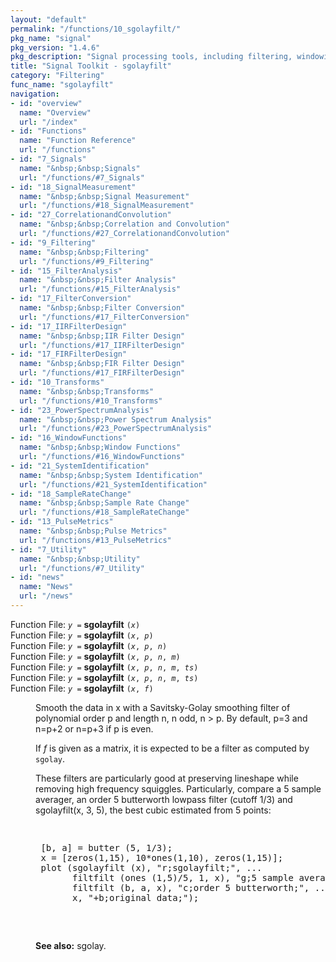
 ```yaml
---
layout: "default"
permalink: "/functions/10_sgolayfilt/"
pkg_name: "signal"
pkg_version: "1.4.6"
pkg_description: "Signal processing tools, including filtering, windowing and display functions."
title: "Signal Toolkit - sgolayfilt"
category: "Filtering"
func_name: "sgolayfilt"
navigation:
- id: "overview"
  name: "Overview"
  url: "/index"
- id: "Functions"
  name: "Function Reference"
  url: "/functions"
- id: "7_Signals"
  name: "&nbsp;&nbsp;Signals"
  url: "/functions/#7_Signals"
- id: "18_SignalMeasurement"
  name: "&nbsp;&nbsp;Signal Measurement"
  url: "/functions/#18_SignalMeasurement"
- id: "27_CorrelationandConvolution"
  name: "&nbsp;&nbsp;Correlation and Convolution"
  url: "/functions/#27_CorrelationandConvolution"
- id: "9_Filtering"
  name: "&nbsp;&nbsp;Filtering"
  url: "/functions/#9_Filtering"
- id: "15_FilterAnalysis"
  name: "&nbsp;&nbsp;Filter Analysis"
  url: "/functions/#15_FilterAnalysis"
- id: "17_FilterConversion"
  name: "&nbsp;&nbsp;Filter Conversion"
  url: "/functions/#17_FilterConversion"
- id: "17_IIRFilterDesign"
  name: "&nbsp;&nbsp;IIR Filter Design"
  url: "/functions/#17_IIRFilterDesign"
- id: "17_FIRFilterDesign"
  name: "&nbsp;&nbsp;FIR Filter Design"
  url: "/functions/#17_FIRFilterDesign"
- id: "10_Transforms"
  name: "&nbsp;&nbsp;Transforms"
  url: "/functions/#10_Transforms"
- id: "23_PowerSpectrumAnalysis"
  name: "&nbsp;&nbsp;Power Spectrum Analysis"
  url: "/functions/#23_PowerSpectrumAnalysis"
- id: "16_WindowFunctions"
  name: "&nbsp;&nbsp;Window Functions"
  url: "/functions/#16_WindowFunctions"
- id: "21_SystemIdentification"
  name: "&nbsp;&nbsp;System Identification"
  url: "/functions/#21_SystemIdentification"
- id: "18_SampleRateChange"
  name: "&nbsp;&nbsp;Sample Rate Change"
  url: "/functions/#18_SampleRateChange"
- id: "13_PulseMetrics"
  name: "&nbsp;&nbsp;Pulse Metrics"
  url: "/functions/#13_PulseMetrics"
- id: "7_Utility"
  name: "&nbsp;&nbsp;Utility"
  url: "/functions/#7_Utility"
- id: "news"
  name: "News"
  url: "/news"
---
```

<dl class="first-deftypefn">
<dt class="deftypefn" id="index-sgolayfilt"><span class="category-def">Function File: </span><span><code class="def-type"><var class="var">y</var> =</code> <strong class="def-name">sgolayfilt</strong> <code class="def-code-arguments">(<var class="var">x</var>)</code><a class="copiable-link" href="#index-sgolayfilt"></a></span></dt>
<dt class="deftypefnx def-cmd-deftypefn" id="index-sgolayfilt-1"><span class="category-def">Function File: </span><span><code class="def-type"><var class="var">y</var> =</code> <strong class="def-name">sgolayfilt</strong> <code class="def-code-arguments">(<var class="var">x</var>, <var class="var">p</var>)</code><a class="copiable-link" href="#index-sgolayfilt-1"></a></span></dt>
<dt class="deftypefnx def-cmd-deftypefn" id="index-sgolayfilt-2"><span class="category-def">Function File: </span><span><code class="def-type"><var class="var">y</var> =</code> <strong class="def-name">sgolayfilt</strong> <code class="def-code-arguments">(<var class="var">x</var>, <var class="var">p</var>, <var class="var">n</var>)</code><a class="copiable-link" href="#index-sgolayfilt-2"></a></span></dt>
<dt class="deftypefnx def-cmd-deftypefn" id="index-sgolayfilt-3"><span class="category-def">Function File: </span><span><code class="def-type"><var class="var">y</var> =</code> <strong class="def-name">sgolayfilt</strong> <code class="def-code-arguments">(<var class="var">x</var>, <var class="var">p</var>, <var class="var">n</var>, <var class="var">m</var>)</code><a class="copiable-link" href="#index-sgolayfilt-3"></a></span></dt>
<dt class="deftypefnx def-cmd-deftypefn" id="index-sgolayfilt-4"><span class="category-def">Function File: </span><span><code class="def-type"><var class="var">y</var> =</code> <strong class="def-name">sgolayfilt</strong> <code class="def-code-arguments">(<var class="var">x</var>, <var class="var">p</var>, <var class="var">n</var>, <var class="var">m</var>, <var class="var">ts</var>)</code><a class="copiable-link" href="#index-sgolayfilt-4"></a></span></dt>
<dt class="deftypefnx def-cmd-deftypefn" id="index-sgolayfilt-5"><span class="category-def">Function File: </span><span><code class="def-type"><var class="var">y</var> =</code> <strong class="def-name">sgolayfilt</strong> <code class="def-code-arguments">(<var class="var">x</var>, <var class="var">p</var>, <var class="var">n</var>, <var class="var">m</var>, <var class="var">ts</var>)</code><a class="copiable-link" href="#index-sgolayfilt-5"></a></span></dt>
<dt class="deftypefnx def-cmd-deftypefn" id="index-sgolayfilt-6"><span class="category-def">Function File: </span><span><code class="def-type"><var class="var">y</var> =</code> <strong class="def-name">sgolayfilt</strong> <code class="def-code-arguments">(<var class="var">x</var>, <var class="var">f</var>)</code><a class="copiable-link" href="#index-sgolayfilt-6"></a></span></dt>
<dd><p>Smooth the data in x with a Savitsky-Golay smoothing filter of
 polynomial order p and length n, n odd, n &gt; p.  By default, p=3
 and n=p+2 or n=p+3 if p is even.
</p>
<p>If <var class="var">f</var> is given as a matrix, it is expected to be a filter as
 computed by <code class="code">sgolay</code>.
</p>
<p>These filters are particularly good at preserving lineshape while
 removing high frequency squiggles. Particularly, compare a 5 sample
 averager, an order 5 butterworth lowpass filter (cutoff 1/3) and
 sgolayfilt(x, 3, 5), the best cubic estimated from 5 points:
</p>
<div class="example">
<pre class="example-preformatted"> </pre><div class="group"><pre class="example-preformatted"> [b, a] = butter (5, 1/3);
 x = [zeros(1,15), 10*ones(1,10), zeros(1,15)];
 plot (sgolayfilt (x), &quot;r;sgolayfilt;&quot;, ...
       filtfilt (ones (1,5)/5, 1, x), &quot;g;5 sample average;&quot;, ...
       filtfilt (b, a, x), &quot;c;order 5 butterworth;&quot;, ...
       x, &quot;+b;original data;&quot;);
 </pre></div><pre class="example-preformatted"> </pre></div>


<p><strong class="strong">See also:</strong> sgolay.
 </p></dd></dl>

****

→ Exercise requirements
Working through the records above, copy each line in which "ones" is found.

→ Response
 x = [zeros(1,15), 10*ones(1,10), zeros(1,15)];
       filtfilt (ones (1,5)/5, 1, x), &quot;g;5 sample average;&quot;, ...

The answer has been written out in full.